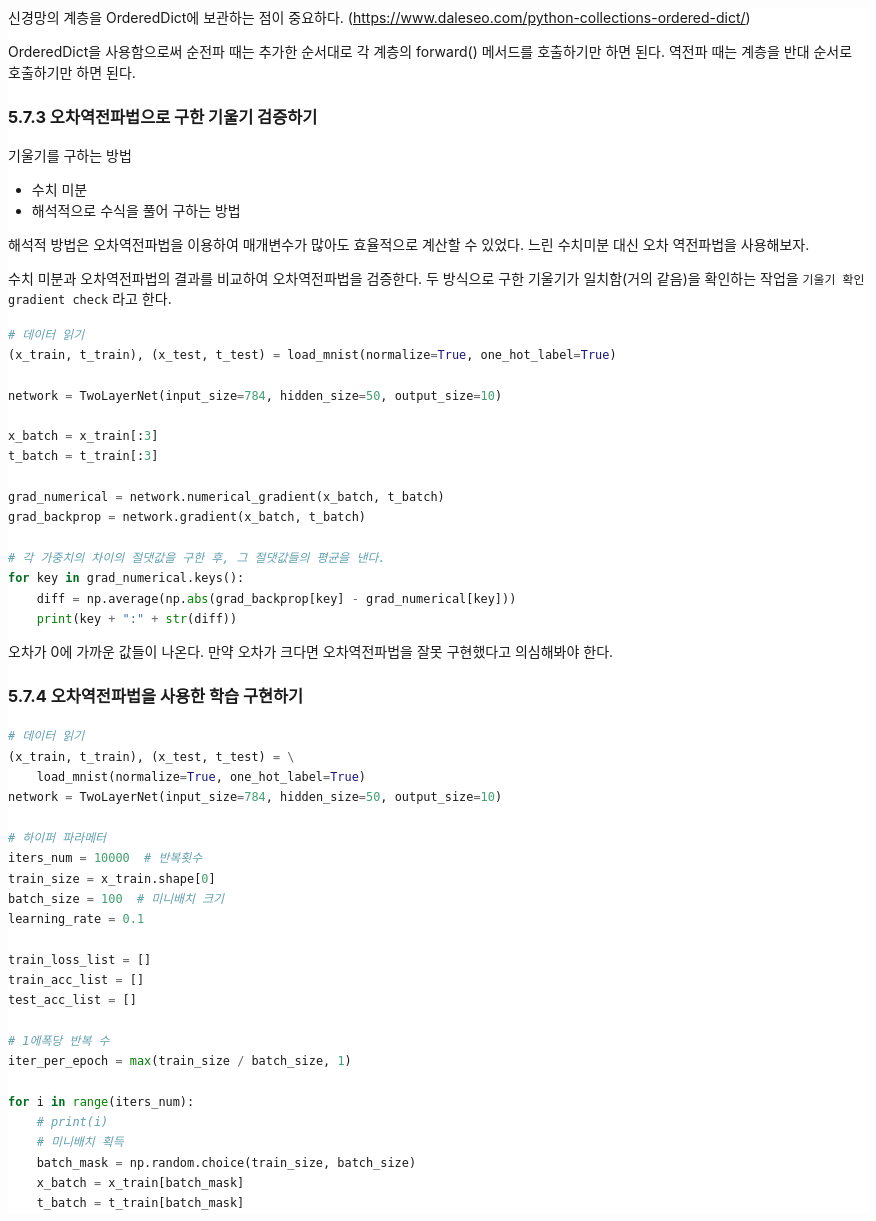 신경망의 계층을 OrderedDict에 보관하는 점이 중요하다. (https://www.daleseo.com/python-collections-ordered-dict/)

OrderedDict을 사용함으로써 순전파 때는 추가한 순서대로 각 계층의 forward() 메서드를 호출하기만 하면 된다. 역전파 때는 계층을 반대 순서로 호출하기만 하면 된다.



### 5.7.3 오차역전파법으로 구한 기울기 검증하기

기울기를 구하는 방법

- 수치 미분
- 해석적으로 수식을 풀어 구하는 방법

해석적 방법은 오차역전파법을 이용하여 매개변수가 많아도 효율적으로 계산할 수 있었다. 느린 수치미분 대신 오차 역전파법을 사용해보자.

수치 미분과 오차역전파법의 결과를 비교하여 오차역전파법을 검증한다. 두 방식으로 구한 기울기가 일치함(거의 같음)을 확인하는 작업을 `기울기 확인 gradient check` 라고 한다.

```python
# 데이터 읽기
(x_train, t_train), (x_test, t_test) = load_mnist(normalize=True, one_hot_label=True)

network = TwoLayerNet(input_size=784, hidden_size=50, output_size=10)

x_batch = x_train[:3]
t_batch = t_train[:3]

grad_numerical = network.numerical_gradient(x_batch, t_batch)
grad_backprop = network.gradient(x_batch, t_batch)

# 각 가중치의 차이의 절댓값을 구한 후, 그 절댓값들의 평균을 낸다.
for key in grad_numerical.keys():
    diff = np.average(np.abs(grad_backprop[key] - grad_numerical[key]))
    print(key + ":" + str(diff))
```

오차가 0에 가까운 값들이 나온다. 만약 오차가 크다면 오차역전파법을 잘못 구현했다고 의심해봐야 한다.



### 5.7.4 오차역전파법을 사용한 학습 구현하기

```python
# 데이터 읽기
(x_train, t_train), (x_test, t_test) = \
    load_mnist(normalize=True, one_hot_label=True)
network = TwoLayerNet(input_size=784, hidden_size=50, output_size=10)

# 하이퍼 파라메터
iters_num = 10000  # 반복횟수
train_size = x_train.shape[0]
batch_size = 100  # 미니배치 크기
learning_rate = 0.1

train_loss_list = []
train_acc_list = []
test_acc_list = []

# 1에폭당 반복 수
iter_per_epoch = max(train_size / batch_size, 1)

for i in range(iters_num):
    # print(i)
    # 미니배치 획득
    batch_mask = np.random.choice(train_size, batch_size)
    x_batch = x_train[batch_mask]
    t_batch = t_train[batch_mask]

```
+-------+
## Problem description
A verbatim copy of the data, pictures removed, is the expected result.

## Solution for this task
 신경망의 계층을 OrderedDict에 보관하는 점이 중요하다. (https://www.daleseo.com/python-collections-ordered-dict/)

OrderedDict을 사용함으로써 순전파 때는 추가한 순서대로 각 계층의 forward() 메서드를 호출하기만 하면 된다. 역전파 때는 계층을 반대 순서로 호출하기만 하면 된다.



### 5.7.3 오차역전파법으로 구한 기울기 검증하기

기울기를 구하는 방법

- 수치 미분
- 해석적으로 수식을 풀어 구하는 방법

해석적 방법은 오차역전파법을 이용하여 매개변수가 많아도 효율적으로 계산할 수 있었다. 느린 수치미분 대신 오차 역전파법을 사용해보자.

수치 미분과 오차역전파법의 결과를 비교하여 오차역전파법을 검증한다. 두 방식으로 구한 기울기가 일치함(거의 같음)을 확인하는 작업을 `기울기 확인 gradient check` 라고 한다.

```python
# 데이터 읽기
(x_train, t_train), (x_test, t_test) = load_mnist(normalize=True, one_hot_label=True)

network = TwoLayerNet(input_size=784, hidden_size=50, output_size=10)

x_batch = x_train[:3]
t_batch = t_train[:3]

grad_numerical = network.numerical_gradient(x_batch, t_batch)
grad_backprop = network.gradient(x_batch, t_batch)

# 각 가중치의 차이의 절댓값을 구한 후, 그 절댓값들의 평균을 낸다.
for key in grad_numerical.keys():
    diff = np.average(np.abs(grad_backprop[key] - grad_numerical[key]))
    print(key + ":" + str(diff))
```

오차가 0에 가까운 값들이 나온다. 만약 오차가 크다면 오차역전파법을 잘못 구현했다고 의심해봐야 한다.



### 5.7.4 오차역전파법을 사용한 학습 구현하기

```python
# 데이터 읽기
(x_train, t_train), (x_test, t_test) = \
    load_mnist(normalize=True, one_hot_label=True)
network = TwoLayerNet(input_size=784, hidden_size=50, output_size=10)

# 하이퍼 파라메터
iters_num = 10000  # 반복횟수
train_size = x_train.shape[0]
batch_size = 100  # 미니배치 크기
learning_rate = 0.1

train_loss_list = []
train_acc_list = []
test_acc_list = []

# 1에폭당 반복 수
iter_per_epoch = max(train_size / batch_size, 1)

for i in range(iters_num):
    # print(i)
    # 미니배치 획득
    batch_mask = np.random.choice(train_size, batch_size)
    x_batch = x_train[batch_mask]
    t_batch = t_train[batch_mask]

```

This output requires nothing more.